- **WHAT IS EXPECTED**:
Search the records for the word "shows" and pick out every line that has it.

- **EXTRACTED MATERIAL**:
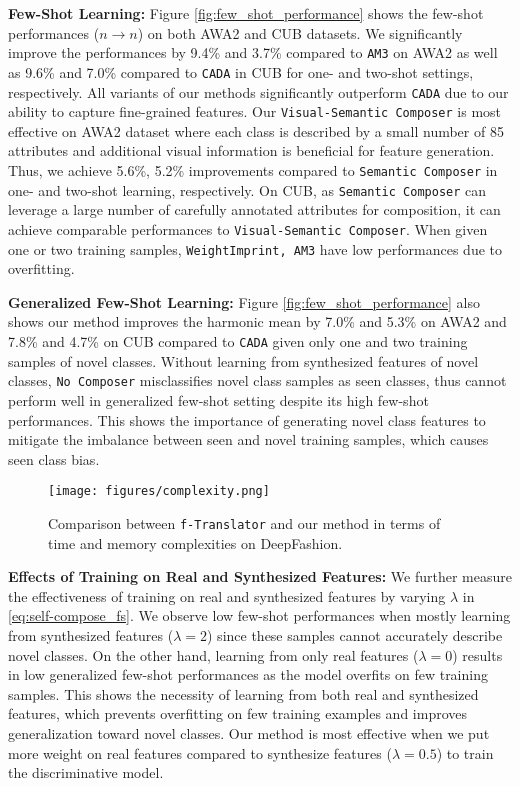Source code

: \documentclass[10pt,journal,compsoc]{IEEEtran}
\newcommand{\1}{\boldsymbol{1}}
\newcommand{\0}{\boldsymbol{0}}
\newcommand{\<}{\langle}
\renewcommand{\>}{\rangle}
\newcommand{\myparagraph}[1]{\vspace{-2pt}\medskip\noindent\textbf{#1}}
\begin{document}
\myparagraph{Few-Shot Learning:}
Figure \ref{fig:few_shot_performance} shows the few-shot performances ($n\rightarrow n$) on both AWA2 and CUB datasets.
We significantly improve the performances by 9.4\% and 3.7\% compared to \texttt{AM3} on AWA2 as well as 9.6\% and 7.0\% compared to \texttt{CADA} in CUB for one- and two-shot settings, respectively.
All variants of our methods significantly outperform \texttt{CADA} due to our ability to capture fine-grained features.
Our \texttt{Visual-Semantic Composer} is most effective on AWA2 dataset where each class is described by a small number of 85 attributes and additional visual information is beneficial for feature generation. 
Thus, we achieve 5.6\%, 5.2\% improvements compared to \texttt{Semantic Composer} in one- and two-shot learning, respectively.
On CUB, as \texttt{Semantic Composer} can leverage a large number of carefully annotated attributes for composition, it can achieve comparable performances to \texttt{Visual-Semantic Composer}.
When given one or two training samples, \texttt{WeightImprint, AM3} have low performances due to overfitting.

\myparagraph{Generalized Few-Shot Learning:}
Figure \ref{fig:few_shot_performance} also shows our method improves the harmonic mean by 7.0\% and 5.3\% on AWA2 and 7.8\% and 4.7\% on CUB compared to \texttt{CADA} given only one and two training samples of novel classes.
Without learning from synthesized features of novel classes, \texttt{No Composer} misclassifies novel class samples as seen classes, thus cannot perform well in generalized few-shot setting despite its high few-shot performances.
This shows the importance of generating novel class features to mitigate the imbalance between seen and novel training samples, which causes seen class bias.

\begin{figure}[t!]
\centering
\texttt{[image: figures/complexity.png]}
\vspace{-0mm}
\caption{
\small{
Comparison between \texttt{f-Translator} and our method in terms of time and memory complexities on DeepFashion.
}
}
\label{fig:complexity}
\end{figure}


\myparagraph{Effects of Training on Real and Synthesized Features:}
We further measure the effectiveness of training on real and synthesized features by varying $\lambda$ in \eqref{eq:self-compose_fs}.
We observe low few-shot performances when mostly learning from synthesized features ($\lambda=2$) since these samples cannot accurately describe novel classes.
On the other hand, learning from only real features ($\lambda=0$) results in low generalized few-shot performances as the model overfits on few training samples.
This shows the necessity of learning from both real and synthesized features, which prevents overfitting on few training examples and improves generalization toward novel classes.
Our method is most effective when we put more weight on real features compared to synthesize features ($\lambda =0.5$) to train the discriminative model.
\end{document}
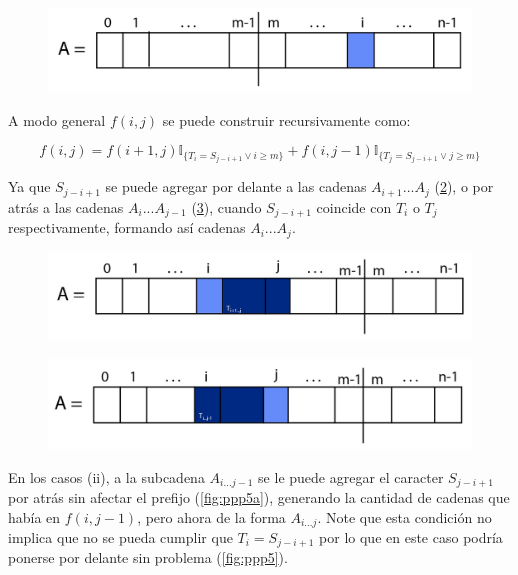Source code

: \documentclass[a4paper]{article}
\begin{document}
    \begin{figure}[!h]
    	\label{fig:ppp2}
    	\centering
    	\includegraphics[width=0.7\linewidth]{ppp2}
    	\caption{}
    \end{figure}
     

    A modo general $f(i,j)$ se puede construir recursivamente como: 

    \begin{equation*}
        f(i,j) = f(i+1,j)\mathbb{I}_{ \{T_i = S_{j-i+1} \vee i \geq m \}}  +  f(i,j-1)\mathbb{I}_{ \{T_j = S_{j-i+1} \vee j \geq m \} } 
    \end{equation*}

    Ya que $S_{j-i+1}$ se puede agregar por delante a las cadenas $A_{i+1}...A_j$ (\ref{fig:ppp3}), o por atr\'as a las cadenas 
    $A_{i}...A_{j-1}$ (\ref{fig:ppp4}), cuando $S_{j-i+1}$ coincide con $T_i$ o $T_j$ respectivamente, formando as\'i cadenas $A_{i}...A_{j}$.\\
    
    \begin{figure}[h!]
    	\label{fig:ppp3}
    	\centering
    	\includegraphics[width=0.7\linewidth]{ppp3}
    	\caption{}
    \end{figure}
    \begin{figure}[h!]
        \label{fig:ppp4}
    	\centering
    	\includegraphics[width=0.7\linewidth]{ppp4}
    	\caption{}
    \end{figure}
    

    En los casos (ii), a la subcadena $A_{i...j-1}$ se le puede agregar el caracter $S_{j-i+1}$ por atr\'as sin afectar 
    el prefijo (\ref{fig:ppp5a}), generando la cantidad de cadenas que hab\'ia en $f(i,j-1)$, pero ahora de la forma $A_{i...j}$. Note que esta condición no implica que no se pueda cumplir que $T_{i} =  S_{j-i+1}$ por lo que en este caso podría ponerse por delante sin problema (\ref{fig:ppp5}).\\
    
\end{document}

- **EXERCISE SOLUTION**:
Figure \ref{fig:few_shot_performance} shows the few-shot performances ($n\rightarrow n$) on both AWA2 and CUB datasets.
Figure \ref{fig:few_shot_performance} also shows our method improves the harmonic mean by 7.0\% and 5.3\% on AWA2 and 7.8\% and 4.7\% on CUB compared to \texttt{CADA} given only one and two training samples of novel classes.
This shows the importance of generating novel class features to mitigate the imbalance between seen and novel training samples, which causes seen class bias.
This shows the necessity of learning from both real and synthesized features, which prevents overfitting on few training examples and improves generalization toward novel classes.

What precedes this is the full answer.